■ **Task requirements**
Restate word for word the lines below that run from the one holding "##### 模块加载方案" through the one holding "## Installation", inclusive. Pictures don't belong in the copy.

■ **Data extract**
= = = = =

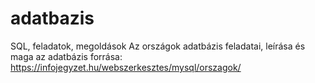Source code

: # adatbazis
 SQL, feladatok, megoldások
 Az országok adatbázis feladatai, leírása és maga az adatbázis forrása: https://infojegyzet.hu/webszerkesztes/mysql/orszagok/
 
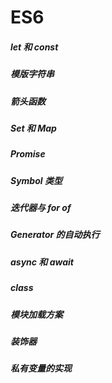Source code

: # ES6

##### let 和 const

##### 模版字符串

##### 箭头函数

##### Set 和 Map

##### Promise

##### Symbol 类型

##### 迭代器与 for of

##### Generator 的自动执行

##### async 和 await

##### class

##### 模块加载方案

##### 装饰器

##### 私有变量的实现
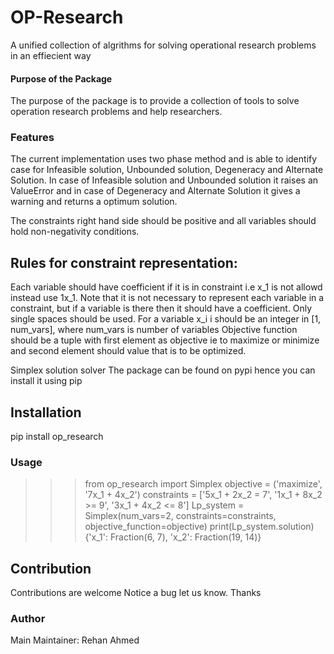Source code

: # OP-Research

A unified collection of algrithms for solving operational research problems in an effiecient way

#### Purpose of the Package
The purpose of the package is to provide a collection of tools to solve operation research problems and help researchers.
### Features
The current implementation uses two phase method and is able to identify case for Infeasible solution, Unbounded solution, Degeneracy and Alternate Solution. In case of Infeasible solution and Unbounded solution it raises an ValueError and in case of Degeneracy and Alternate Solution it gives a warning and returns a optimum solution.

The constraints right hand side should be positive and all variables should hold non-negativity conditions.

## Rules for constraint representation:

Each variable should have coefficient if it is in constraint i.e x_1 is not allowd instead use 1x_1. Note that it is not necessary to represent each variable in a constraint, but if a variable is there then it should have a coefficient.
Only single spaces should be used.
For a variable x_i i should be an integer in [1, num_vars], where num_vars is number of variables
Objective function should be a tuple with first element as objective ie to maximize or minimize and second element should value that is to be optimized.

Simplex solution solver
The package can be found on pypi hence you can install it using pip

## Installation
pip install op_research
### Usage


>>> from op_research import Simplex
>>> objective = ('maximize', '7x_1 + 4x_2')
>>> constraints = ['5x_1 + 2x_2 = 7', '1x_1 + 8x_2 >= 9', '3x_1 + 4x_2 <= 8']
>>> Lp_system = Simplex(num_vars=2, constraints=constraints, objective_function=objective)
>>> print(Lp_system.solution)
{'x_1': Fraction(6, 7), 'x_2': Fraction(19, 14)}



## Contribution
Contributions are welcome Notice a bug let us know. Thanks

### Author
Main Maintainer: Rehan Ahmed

= = = = =

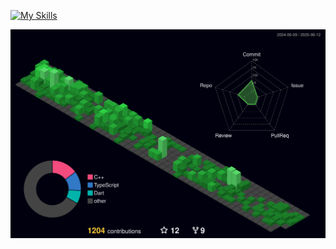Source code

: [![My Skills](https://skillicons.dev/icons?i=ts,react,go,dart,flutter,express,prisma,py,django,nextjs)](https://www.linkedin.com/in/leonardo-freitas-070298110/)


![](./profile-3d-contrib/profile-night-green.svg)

= = = = =

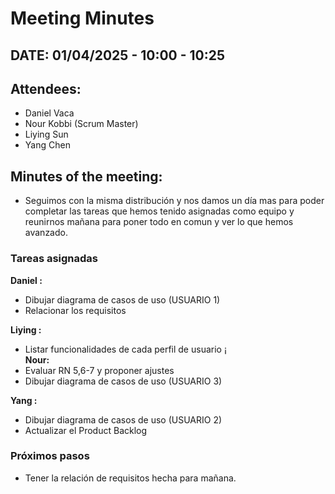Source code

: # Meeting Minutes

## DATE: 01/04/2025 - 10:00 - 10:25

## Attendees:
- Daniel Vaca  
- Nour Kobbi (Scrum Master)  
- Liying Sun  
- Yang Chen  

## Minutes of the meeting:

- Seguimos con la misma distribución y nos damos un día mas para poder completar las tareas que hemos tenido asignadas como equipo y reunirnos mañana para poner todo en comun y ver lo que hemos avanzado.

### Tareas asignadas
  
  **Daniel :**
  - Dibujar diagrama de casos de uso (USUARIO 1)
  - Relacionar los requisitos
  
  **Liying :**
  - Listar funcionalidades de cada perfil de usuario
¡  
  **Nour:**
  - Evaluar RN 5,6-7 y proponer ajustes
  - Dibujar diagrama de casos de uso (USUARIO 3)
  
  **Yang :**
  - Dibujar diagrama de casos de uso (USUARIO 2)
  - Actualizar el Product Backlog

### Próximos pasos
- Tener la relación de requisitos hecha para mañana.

= = = = =

■ **Output of the task**
##### 模块加载方案

##### 装饰器

##### 私有变量的实现
Source code

: # OP-Research

A unified collection of algrithms for solving operational research problems in an effiecient way

#### Purpose of the Package
The purpose of the package is to provide a collection of tools to solve operation research problems and help researchers.
### Features
The current implementation uses two phase method and is able to identify case for Infeasible solution, Unbounded solution, Degeneracy and Alternate Solution. In case of Infeasible solution and Unbounded solution it raises an ValueError and in case of Degeneracy and Alternate Solution it gives a warning and returns a optimum solution.

The constraints right hand side should be positive and all variables should hold non-negativity conditions.

## Rules for constraint representation:

Each variable should have coefficient if it is in constraint i.e x_1 is not allowd instead use 1x_1. Note that it is not necessary to represent each variable in a constraint, but if a variable is there then it should have a coefficient.
Only single spaces should be used.
For a variable x_i i should be an integer in [1, num_vars], where num_vars is number of variables
Objective function should be a tuple with first element as objective ie to maximize or minimize and second element should value that is to be optimized.

Simplex solution solver
The package can be found on pypi hence you can install it using pip

## Installation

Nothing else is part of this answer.